### Exercise
Counting the line with "15 JULI 2002" as the last one, copy out the lines of the data exactly from the first onward.

================================

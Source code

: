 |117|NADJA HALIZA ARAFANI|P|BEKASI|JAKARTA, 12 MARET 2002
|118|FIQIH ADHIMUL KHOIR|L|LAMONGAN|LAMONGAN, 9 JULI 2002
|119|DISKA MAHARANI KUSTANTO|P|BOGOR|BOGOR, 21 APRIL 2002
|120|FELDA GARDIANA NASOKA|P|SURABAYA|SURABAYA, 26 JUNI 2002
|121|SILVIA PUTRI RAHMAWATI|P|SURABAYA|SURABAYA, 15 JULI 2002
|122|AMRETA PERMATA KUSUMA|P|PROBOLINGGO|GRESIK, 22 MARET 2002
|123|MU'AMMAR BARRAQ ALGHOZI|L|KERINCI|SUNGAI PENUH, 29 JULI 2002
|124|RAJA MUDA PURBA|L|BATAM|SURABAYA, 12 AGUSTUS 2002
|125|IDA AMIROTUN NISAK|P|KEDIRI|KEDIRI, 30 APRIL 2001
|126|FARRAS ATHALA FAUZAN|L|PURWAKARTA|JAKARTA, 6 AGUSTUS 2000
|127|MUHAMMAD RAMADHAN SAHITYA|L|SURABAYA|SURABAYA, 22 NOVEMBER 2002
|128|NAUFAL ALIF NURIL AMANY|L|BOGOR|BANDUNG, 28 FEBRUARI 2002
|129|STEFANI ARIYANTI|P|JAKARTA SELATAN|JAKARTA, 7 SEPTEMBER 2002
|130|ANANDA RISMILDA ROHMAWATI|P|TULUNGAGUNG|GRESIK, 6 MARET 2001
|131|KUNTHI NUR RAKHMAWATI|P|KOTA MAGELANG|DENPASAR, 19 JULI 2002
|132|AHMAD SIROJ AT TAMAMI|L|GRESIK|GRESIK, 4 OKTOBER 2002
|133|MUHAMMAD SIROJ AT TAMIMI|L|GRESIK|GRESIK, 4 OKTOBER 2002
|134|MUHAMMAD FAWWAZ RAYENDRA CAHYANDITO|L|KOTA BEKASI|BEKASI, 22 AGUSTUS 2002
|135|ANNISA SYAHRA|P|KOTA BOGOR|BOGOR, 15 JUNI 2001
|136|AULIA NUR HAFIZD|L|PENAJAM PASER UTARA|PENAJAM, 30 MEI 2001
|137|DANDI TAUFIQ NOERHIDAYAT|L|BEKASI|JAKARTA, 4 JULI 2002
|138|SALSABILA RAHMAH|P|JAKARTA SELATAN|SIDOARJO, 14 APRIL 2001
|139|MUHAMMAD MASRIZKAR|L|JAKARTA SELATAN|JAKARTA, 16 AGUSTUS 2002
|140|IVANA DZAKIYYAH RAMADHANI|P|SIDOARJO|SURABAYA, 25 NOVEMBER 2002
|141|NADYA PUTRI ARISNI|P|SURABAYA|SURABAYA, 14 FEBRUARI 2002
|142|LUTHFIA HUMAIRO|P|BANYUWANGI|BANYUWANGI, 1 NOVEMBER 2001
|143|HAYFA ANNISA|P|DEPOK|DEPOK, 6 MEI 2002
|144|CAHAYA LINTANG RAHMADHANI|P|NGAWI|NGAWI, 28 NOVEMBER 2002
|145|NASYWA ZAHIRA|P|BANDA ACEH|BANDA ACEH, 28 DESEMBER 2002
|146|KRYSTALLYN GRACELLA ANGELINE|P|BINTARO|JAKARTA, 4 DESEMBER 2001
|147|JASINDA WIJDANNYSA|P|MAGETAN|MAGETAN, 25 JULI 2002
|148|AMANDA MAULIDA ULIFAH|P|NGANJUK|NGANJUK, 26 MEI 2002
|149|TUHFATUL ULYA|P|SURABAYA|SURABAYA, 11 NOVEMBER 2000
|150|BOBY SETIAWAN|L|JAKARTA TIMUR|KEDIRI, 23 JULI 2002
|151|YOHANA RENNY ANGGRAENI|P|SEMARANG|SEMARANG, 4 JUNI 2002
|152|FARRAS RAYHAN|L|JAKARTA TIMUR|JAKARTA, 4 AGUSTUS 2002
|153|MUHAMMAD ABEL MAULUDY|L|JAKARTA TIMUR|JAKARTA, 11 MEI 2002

================================

### Reply
Source code

: |117|NADJA HALIZA ARAFANI|P|BEKASI|JAKARTA, 12 MARET 2002
|118|FIQIH ADHIMUL KHOIR|L|LAMONGAN|LAMONGAN, 9 JULI 2002
|119|DISKA MAHARANI KUSTANTO|P|BOGOR|BOGOR, 21 APRIL 2002
|120|FELDA GARDIANA NASOKA|P|SURABAYA|SURABAYA, 26 JUNI 2002
|121|SILVIA PUTRI RAHMAWATI|P|SURABAYA|SURABAYA, 15 JULI 2002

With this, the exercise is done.